» **ABOUT THIS EXERCISE**
Locate each line of the material that contains "thân", then return it.
***** EXERCISE MATERIALS *****
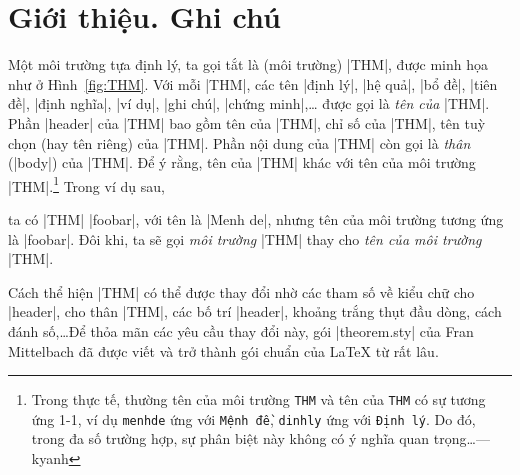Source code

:\section{\texorpdfstring{Giới thiệu. Ghi chú}{Gioi thieu. Ghi chu}}

Một môi trường tựa định lý, ta gọi tắt là (môi trường) |THM|,
được minh họa như ở Hình~\vref{fig:THM}.
Với mỗi |THM|, các tên |định lý|, |hệ quả|, |bổ đề|, |tiên đề|,
|định nghĩa|, |ví dụ|, |ghi chú|, |chứng minh|,\ldots
được gọi là \emph{tên của} |THM|.
Phần |header| của |THM| bao gồm tên của |THM|, chỉ số của |THM|,
tên tuỳ chọn (hay tên riêng) của |THM|. Phần nội dung của |THM|
còn gọi là \emph{thân} (|body|) của |THM|. Để ý rằng, tên của |THM| khác
với tên của môi trường |THM|.\footnote{Trong thực tế, thường tên
của môi trường \texttt{THM} và tên của \texttt{THM} có sự tương ứng
1-1, ví dụ \texttt{menhde} ứng với \texttt{Mệnh đề},
\texttt{dinhly} ứng với \texttt{Định lý}. Do đó, trong đa số trường hợp,
sự phân biệt này không có ý nghĩa quan trọng\ldots --- kyanh}
Trong ví dụ sau,
\begin{example}
  \newtheorem{foobar}{Menh de}
\end{example}
ta có |THM| |foobar|, với tên là |Menh de|, nhưng tên của môi trường
tương ứng là |foobar|. Đôi khi, ta sẽ gọi \emph{môi trường} |THM| thay cho
\emph{tên của môi trường} |THM|.

\medskip
Cách thể hiện |THM| có thể được thay đổi nhờ các tham số về
kiểu chữ cho |header|, cho thân |THM|, các bố trí |header|, khoảng trắng
thụt đầu dòng, cách đánh số,\ldots Để thỏa mãn các yêu cầu thay đổi này,
gói |theorem.sty| của Fran Mittelbach đã được viết và trở thành
gói chuẩn của \LaTeX{} từ rất lâu.

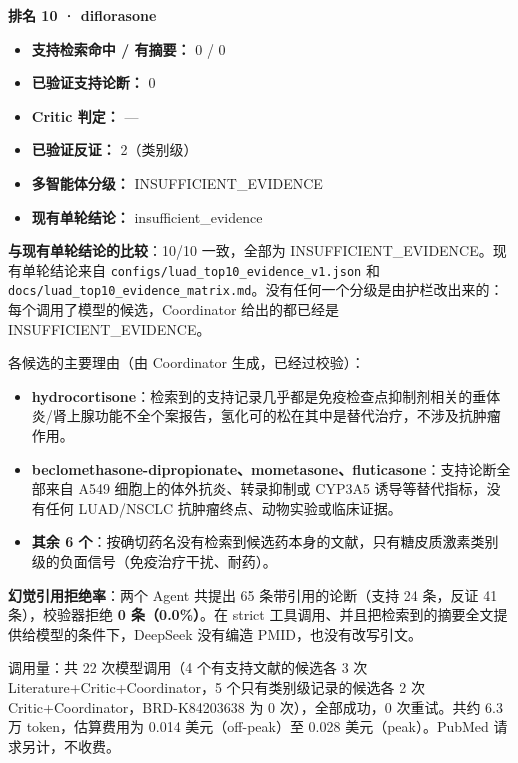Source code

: \documentclass[
  10pt,
]{ctexart}
\providecommand{\tightlist}{%
  \setlength{\itemsep}{0pt}\setlength{\parskip}{0pt}}
\begin{document}
\textbf{排名 10 · diflorasone}

\begin{itemize}
\tightlist
\item
  \textbf{支持检索命中 / 有摘要：} 0 / 0
\item
  \textbf{已验证支持论断：} 0
\item
  \textbf{Critic 判定：} ---
\item
  \textbf{已验证反证：} 2（类别级）
\item
  \textbf{多智能体分级：} INSUFFICIENT\_EVIDENCE
\item
  \textbf{现有单轮结论：} insufficient\_evidence
\end{itemize}

\textbf{与现有单轮结论的比较}：10/10 一致，全部为
INSUFFICIENT\_EVIDENCE。现有单轮结论来自
\texttt{configs/\allowbreak{}luad\_\allowbreak{}top10\_\allowbreak{}evidence\_\allowbreak{}v1.\allowbreak{}json} 和
\texttt{docs/\allowbreak{}luad\_\allowbreak{}top10\_\allowbreak{}evidence\_\allowbreak{}matrix.\allowbreak{}md}。没有任何一个分级是由护栏改出来的：每个调用了模型的候选，Coordinator
给出的都已经是 INSUFFICIENT\_EVIDENCE。

各候选的主要理由（由 Coordinator 生成，已经过校验）：

\begin{itemize}
\tightlist
\item
  \textbf{hydrocortisone}：检索到的支持记录几乎都是免疫检查点抑制剂相关的垂体炎/肾上腺功能不全个案报告，氢化可的松在其中是替代治疗，不涉及抗肿瘤作用。
\item
  \textbf{beclomethasone-dipropionate、mometasone、fluticasone}：支持论断全部来自
  A549 细胞上的体外抗炎、转录抑制或 CYP3A5 诱导等替代指标，没有任何
  LUAD/NSCLC 抗肿瘤终点、动物实验或临床证据。
\item
  \textbf{其余 6
  个}：按确切药名没有检索到候选药本身的文献，只有糖皮质激素类别级的负面信号（免疫治疗干扰、耐药）。
\end{itemize}

\textbf{幻觉引用拒绝率}：两个 Agent 共提出 65 条带引用的论断（支持 24
条，反证 41 条），校验器拒绝 \textbf{0 条（0.0\%）}。在 strict
工具调用、并且把检索到的摘要全文提供给模型的条件下，DeepSeek 没有编造
PMID，也没有改写引文。

调用量：共 22 次模型调用（4 个有支持文献的候选各 3 次
Literature+Critic+Coordinator，5 个只有类别级记录的候选各 2 次
Critic+Coordinator，BRD-K84203638 为 0 次），全部成功，0 次重试。共约
6.3 万 token，估算费用为 0.014 美元（off-peak）至 0.028
美元（peak）。PubMed 请求另计，不收费。
\end{document}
*****
» **TASK ANSWER**
còn gọi là \emph{thân} (|body|) của |THM|. Để ý rằng, tên của |THM| khác
kiểu chữ cho |header|, cho thân |THM|, các bố trí |header|, khoảng trắng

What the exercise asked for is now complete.